OFFICE OF ADMINISTRATIVE HEARINGS

 

FOR THE COMMISSIONER OF LABOR AND INDUSTRY

 

Steve Sviggum, Commissioner, Department of Labor and Industry,

                    

                             Commissioner,

vs.

 

Building Restoration Corporation,

 

                              Respondent.

 

 

 

 

ORDER ON MOTIONS

 IN LIMINE

 

 

This matter came before Administrative Law Judge Kathleen D. Sheehy on the Department of Labor and Industry’s Motion in Limine to Permit Telephone Testimony, dated December 2, 2008, and the Respondent’s Motion in Limine to Exclude Exhibits, dated December 4, 2008.  The motion record closed on December 15, 2008, upon receipt of the last responsive memorandum.

 

Jackson Evans, Assistant Attorney General, Suite 900, 445 Minnesota Street, St.
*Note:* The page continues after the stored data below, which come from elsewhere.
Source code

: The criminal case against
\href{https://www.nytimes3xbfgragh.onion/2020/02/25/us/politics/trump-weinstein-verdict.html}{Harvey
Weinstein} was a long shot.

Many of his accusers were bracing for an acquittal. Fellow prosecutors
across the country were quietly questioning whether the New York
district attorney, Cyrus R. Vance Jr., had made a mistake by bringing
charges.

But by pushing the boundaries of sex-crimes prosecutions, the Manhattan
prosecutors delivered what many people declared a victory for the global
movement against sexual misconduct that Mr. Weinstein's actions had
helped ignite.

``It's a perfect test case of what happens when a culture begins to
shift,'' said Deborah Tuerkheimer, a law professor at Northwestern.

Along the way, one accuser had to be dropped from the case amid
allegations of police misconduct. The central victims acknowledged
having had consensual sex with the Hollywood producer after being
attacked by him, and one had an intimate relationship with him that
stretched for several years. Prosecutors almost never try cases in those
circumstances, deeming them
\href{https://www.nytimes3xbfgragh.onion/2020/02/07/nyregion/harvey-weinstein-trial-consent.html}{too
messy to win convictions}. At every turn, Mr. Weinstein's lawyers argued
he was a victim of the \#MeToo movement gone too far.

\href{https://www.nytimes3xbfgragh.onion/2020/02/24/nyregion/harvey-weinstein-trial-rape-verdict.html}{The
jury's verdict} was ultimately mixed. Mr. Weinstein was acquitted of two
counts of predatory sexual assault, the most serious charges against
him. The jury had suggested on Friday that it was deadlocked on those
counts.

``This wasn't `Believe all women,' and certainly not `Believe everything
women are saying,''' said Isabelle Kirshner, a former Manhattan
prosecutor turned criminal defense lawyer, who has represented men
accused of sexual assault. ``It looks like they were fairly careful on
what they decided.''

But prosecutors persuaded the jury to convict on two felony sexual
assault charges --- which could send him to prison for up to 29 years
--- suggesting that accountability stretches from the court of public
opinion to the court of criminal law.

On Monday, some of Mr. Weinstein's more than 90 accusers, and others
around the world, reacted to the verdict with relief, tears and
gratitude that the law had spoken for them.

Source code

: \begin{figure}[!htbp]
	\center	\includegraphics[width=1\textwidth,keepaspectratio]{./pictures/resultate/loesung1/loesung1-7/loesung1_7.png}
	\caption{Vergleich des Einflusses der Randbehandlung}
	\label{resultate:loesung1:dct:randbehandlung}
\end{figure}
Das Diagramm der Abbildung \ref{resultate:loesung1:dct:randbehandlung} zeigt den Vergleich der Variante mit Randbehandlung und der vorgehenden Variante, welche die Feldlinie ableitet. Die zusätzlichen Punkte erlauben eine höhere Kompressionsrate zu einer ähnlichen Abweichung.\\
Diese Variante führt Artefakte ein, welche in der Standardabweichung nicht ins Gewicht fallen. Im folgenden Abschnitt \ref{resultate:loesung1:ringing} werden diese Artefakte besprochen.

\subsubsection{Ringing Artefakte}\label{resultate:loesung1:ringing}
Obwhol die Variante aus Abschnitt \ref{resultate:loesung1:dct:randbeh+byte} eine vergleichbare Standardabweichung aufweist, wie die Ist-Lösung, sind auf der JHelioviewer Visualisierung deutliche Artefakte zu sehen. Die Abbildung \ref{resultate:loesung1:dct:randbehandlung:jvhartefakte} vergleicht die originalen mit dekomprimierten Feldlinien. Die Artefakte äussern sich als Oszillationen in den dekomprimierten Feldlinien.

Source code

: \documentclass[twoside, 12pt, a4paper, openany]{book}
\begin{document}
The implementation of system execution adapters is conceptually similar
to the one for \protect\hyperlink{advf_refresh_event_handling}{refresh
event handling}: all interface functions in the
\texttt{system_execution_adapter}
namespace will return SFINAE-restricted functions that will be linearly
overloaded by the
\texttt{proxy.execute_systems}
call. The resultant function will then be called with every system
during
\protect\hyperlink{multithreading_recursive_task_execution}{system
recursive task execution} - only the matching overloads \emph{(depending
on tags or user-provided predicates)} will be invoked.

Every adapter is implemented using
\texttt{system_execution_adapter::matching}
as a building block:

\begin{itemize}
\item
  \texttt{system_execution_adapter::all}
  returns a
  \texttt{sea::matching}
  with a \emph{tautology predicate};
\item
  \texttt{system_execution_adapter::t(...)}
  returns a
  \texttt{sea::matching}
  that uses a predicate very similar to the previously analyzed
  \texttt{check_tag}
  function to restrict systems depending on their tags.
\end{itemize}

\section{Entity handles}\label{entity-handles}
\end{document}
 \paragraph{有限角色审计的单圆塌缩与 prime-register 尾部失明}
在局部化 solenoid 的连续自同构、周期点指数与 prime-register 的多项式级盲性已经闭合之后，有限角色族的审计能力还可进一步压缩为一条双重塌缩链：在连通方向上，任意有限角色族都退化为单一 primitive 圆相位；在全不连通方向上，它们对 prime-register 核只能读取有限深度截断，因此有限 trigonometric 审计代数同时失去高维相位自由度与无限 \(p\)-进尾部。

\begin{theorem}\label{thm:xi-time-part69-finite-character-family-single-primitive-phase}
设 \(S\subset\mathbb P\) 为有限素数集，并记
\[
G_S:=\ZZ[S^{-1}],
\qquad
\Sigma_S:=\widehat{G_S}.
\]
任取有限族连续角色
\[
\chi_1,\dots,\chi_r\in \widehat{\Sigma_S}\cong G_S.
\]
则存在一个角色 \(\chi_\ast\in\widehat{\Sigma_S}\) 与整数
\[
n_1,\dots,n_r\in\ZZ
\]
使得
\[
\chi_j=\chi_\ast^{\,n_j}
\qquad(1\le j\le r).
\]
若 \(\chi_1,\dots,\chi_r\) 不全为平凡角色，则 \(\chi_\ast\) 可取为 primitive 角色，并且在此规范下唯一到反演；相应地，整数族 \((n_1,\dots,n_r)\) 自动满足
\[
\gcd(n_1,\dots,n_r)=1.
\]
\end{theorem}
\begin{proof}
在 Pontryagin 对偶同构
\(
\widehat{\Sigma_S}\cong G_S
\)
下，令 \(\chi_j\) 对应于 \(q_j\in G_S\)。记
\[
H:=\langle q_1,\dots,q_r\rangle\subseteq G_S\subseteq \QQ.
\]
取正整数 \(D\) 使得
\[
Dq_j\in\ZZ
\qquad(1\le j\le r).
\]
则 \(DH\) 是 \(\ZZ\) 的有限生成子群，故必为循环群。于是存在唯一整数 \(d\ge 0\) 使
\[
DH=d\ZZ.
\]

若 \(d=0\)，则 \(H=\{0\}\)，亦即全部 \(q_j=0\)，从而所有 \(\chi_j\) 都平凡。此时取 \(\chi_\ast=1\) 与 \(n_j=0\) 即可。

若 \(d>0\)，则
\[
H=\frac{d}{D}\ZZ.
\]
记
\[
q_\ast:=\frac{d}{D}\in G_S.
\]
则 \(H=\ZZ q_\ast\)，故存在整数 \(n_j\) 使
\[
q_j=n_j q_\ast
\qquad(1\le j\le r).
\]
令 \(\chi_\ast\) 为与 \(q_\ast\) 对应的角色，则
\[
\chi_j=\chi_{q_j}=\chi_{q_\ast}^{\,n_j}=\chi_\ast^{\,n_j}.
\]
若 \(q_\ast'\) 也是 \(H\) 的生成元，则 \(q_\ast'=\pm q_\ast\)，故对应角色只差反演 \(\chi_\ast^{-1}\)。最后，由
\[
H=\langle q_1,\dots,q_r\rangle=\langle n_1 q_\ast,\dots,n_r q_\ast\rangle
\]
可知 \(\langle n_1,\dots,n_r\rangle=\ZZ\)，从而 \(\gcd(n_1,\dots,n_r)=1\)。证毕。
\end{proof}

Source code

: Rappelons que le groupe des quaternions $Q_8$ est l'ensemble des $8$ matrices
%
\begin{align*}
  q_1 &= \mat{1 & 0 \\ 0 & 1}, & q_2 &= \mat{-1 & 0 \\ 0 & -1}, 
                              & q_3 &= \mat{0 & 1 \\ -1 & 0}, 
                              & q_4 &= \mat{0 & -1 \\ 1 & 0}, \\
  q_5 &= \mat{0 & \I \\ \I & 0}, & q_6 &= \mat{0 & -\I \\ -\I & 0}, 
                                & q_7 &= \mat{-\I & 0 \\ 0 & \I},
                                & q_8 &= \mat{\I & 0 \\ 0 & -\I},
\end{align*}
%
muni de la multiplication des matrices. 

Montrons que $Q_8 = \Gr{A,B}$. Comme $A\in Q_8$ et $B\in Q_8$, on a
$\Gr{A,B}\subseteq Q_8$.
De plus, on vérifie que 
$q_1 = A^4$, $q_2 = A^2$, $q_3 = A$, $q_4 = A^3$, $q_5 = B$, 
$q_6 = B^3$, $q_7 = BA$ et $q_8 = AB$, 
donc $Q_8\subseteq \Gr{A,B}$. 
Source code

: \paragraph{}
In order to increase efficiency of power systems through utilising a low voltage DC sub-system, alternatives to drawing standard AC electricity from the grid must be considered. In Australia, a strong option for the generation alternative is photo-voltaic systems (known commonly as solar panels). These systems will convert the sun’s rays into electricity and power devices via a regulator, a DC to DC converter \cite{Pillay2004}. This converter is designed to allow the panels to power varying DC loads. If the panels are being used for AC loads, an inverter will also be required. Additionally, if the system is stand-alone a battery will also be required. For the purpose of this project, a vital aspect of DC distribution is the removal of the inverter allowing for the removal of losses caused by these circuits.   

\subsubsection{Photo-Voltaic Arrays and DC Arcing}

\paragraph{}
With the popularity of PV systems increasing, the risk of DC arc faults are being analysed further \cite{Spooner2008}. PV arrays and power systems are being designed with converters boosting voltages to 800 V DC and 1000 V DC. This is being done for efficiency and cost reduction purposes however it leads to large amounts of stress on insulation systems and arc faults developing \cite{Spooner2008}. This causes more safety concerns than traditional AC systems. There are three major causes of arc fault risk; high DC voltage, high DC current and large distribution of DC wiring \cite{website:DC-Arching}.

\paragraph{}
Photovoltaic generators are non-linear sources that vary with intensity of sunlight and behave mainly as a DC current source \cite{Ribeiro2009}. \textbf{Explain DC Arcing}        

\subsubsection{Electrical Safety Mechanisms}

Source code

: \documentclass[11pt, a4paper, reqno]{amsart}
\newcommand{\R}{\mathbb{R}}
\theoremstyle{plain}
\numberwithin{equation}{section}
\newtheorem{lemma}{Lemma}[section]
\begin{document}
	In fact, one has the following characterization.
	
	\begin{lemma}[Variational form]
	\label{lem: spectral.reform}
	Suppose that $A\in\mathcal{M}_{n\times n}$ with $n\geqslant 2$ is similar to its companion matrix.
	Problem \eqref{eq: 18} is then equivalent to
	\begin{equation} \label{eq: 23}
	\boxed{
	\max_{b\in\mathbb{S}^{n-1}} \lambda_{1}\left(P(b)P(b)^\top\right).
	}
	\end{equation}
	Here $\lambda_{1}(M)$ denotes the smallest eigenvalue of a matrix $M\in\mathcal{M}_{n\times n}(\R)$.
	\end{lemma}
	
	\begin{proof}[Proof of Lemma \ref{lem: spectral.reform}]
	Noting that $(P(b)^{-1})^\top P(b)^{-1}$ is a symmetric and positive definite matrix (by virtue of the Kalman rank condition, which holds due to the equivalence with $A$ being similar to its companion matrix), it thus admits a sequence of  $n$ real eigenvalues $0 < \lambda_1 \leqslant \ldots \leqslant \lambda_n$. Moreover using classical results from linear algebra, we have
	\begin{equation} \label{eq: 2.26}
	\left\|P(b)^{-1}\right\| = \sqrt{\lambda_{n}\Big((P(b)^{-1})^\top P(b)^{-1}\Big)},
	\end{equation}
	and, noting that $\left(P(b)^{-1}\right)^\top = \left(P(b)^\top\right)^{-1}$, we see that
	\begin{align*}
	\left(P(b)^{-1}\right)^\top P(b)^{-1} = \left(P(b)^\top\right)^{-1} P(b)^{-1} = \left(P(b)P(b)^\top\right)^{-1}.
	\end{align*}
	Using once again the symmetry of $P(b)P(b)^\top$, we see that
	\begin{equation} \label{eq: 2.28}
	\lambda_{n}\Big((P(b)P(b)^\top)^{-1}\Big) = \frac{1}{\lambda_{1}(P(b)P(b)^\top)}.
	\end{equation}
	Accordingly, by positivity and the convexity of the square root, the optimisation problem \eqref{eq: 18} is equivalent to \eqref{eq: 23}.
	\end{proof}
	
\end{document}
Paul, MN  55101-2127, appeared for the Department of Labor and Industry (Department).  Timothy Sullivan, Best & Flanagan, LLP, Suite 4000, 225 South 6th Street, Minneapolis, MN  55402, appeared for Building Restoration Corporation (Respondent).

 

          Based on all of the files and proceedings herein, and for the reasons contained in the Memorandum attached hereto, the Administrative Law Judge makes the following:

ORDER

 

1.               The Department’s Motion in Limine to Permit Telephone Testimony is GRANTED; and

 

2.               The Respondent’s Motion in Limine to Exclude Exhibits is GRANTED in part and DENIED in part, as more fully explained in the attached Memorandum.

 

Dated:  December 23, 2008

                                                                      s/Kathleen D. Sheehy

                                                                      ______________________

                                                                      KATHLEEN D. SHEEHY

                                                                      Administrative Law Judge

MEMORANDUM

 

          The Respondent is an employer engaged in the business of tuckpointing.  On April 28, 2006, the Department conducted an occupational safety and health inspection of the Respondent’s workplace that involved air sampling and the collection of respirable dust.  The Department sent the samples to Data Chem Laboratories in Salt Lake City, Utah, for analysis of the quartz silica content.  Data Chem has a contract with the State of Minnesota to perform this type of analysis.  Data Chem employees performed the analysis and issued a report dated May 11, 2006.

 

          The Department subsequently issued three Citations and Notifications of Penalty, alleging that (1) employees were exposed to airborne contaminants above permissible levels, in violation of 29 C.F.R. § 1926.55(a); (2) the employer did not establish and maintain an appropriate respiratory protection program, in violation of 29 C.F.R. § 1910.134(a)(2); and the employer did not implement feasible administrative or engineering controls to reduce employee exposure to crystalline quartz, in violation of 29 C.F.R. § 1926.55(b).  The Department characterized all three violations as serious, proposed a total penalty of $1,200, and required the Respondent to abate the violations by June 29, 2006.  The Respondent contests the violations, the seriousness of the violations, the abatement dates, and the proposed penalty.[1]  The hearing is scheduled to take place on January 26-27, 2009.

 

          Motion to Permit Telephone Testimony

 

          The Department has filed a motion in limine seeking permission to obtain the testimony of two witnesses by telephone.  The witnesses are Paul Megerdichian and Peter Steen, employees of Data Chem in Salt Lake City, who performed the analysis of the air samples in this case.   The purpose of calling these witnesses is to provide foundation for and to further explain the results documented in their report dated May 11, 2006.  In proposing to take their testimony by telephone, the Department seeks to avoid the substantial travel expense associated with presenting their testimony in person at the OAH offices.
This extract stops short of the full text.